Aubrey had a strong desire to stick a knife in the stranger from the hospital. She replayed his approach in the cafeteria, but this time, when he broke off the piece of chocolate, she gutted the bastard and left him gasping and bleeding on the cafeteria floor.

She was sick of being manipulated. Derek Allen was playing with her. He was dangerous.
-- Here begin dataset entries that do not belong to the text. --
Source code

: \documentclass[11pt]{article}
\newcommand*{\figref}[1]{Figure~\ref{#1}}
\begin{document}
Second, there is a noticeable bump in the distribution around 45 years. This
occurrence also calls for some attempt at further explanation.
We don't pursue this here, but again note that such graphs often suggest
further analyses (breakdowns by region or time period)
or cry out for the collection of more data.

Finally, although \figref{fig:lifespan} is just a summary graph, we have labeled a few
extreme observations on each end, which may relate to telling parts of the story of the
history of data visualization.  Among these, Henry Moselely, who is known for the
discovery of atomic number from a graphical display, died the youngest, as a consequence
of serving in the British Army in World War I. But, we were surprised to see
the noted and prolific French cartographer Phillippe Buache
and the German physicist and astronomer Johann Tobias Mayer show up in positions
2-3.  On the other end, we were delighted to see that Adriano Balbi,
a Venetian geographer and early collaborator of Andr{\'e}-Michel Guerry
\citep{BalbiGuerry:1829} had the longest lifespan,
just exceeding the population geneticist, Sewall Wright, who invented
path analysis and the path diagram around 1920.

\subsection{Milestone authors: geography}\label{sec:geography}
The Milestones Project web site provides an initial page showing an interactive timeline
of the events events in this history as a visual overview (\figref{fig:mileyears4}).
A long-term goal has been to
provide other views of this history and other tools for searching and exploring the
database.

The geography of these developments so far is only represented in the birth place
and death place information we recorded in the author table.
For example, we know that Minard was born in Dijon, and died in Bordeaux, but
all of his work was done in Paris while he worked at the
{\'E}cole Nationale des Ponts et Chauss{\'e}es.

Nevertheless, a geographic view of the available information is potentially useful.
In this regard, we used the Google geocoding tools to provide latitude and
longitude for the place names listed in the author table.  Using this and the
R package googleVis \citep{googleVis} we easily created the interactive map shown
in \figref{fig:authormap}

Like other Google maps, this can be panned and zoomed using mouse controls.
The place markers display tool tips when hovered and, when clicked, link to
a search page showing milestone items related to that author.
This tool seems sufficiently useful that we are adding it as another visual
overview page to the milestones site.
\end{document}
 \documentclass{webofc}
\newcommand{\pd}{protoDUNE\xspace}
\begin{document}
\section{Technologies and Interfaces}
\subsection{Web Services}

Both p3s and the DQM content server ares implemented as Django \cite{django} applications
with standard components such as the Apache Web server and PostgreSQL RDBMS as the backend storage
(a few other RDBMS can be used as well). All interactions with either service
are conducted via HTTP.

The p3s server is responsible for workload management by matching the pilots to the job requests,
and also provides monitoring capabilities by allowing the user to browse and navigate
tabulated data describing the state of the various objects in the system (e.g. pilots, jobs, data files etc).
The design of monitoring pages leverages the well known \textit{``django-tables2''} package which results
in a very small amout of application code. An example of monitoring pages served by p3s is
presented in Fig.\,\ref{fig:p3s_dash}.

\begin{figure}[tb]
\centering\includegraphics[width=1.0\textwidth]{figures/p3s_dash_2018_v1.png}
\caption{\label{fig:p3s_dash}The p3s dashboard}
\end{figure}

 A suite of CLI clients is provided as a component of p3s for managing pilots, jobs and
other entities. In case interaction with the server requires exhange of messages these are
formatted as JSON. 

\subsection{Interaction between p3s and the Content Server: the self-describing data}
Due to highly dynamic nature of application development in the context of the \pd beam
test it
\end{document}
It was time he learned she was as well.





CHAPTER 40


Daisy

Today

Aubrey had left, Tom was asleep, and Daisy wanted to weep. She wanted to gnash her teeth and wail and rend the scratchy, nasty sheet into ribbons. It wasn’t right. Her son couldn’t be dead. He couldn’t. She would have felt that. She would have been able to tell.

Wouldn’t she?

She wanted to go find him. They were keeping him from her. What had she ever done to deserve such hatred, such spite? She’d always been a dutiful wife, a good mother. And yet despite all of her giving, she was treated like pond scum by the very people who should love and appreciate her the most.

She should be treated with respect.

Instead, she was stuck lying in the bed, practically motionless, on a sheepskin that smelled of acrylic and must, forced to suffer these indignities.

She hurt. So very badly. Despite the fact she should be healing, despite her bones knitting and the swelling reducing, something was very wrong. She could tell. It was worse than what they told her, or they just didn’t know. But she felt the pieces of her life dripping away, slinking into the void. She wasn’t going to survive.

She had told Tom how she felt, and he scoffed.

“Of course you are, sweetie. You just hurt now. We can get more pain meds for you. But the doctors are very encouraged by your progress, and they think you’ll be out of here next week. You’re doing great. You’re just fine.”

He didn’t take her seriously. He’d never taken her seriously. Always faithful Tom trying to placate her, trying to remake the world in his own image.

Fuck that. She wasn’t going to sit back anymore.

She had sent Tom away and tried to explain to a nurse what she was feeling inside. Something open. A hole, a vastness in places that were supposed to be solid. The nurse told her it was just the morphine.

It wasn’t the drugs, or her imagination. She actually got upset enough the nurse called the chief resident on shift and asked him to come in and take a look.

Pass the buck. In case there was something wrong.

Daisy waited for the doctor to appear. Hospitals weren’t conducive to impatient people.

He finally arrived, all smiles and good cheer. He was handsome, a bit thin through the chin and jaw, but with lively hazel eyes. He pulled a chair up next to her and settled in like he had all the time in the world.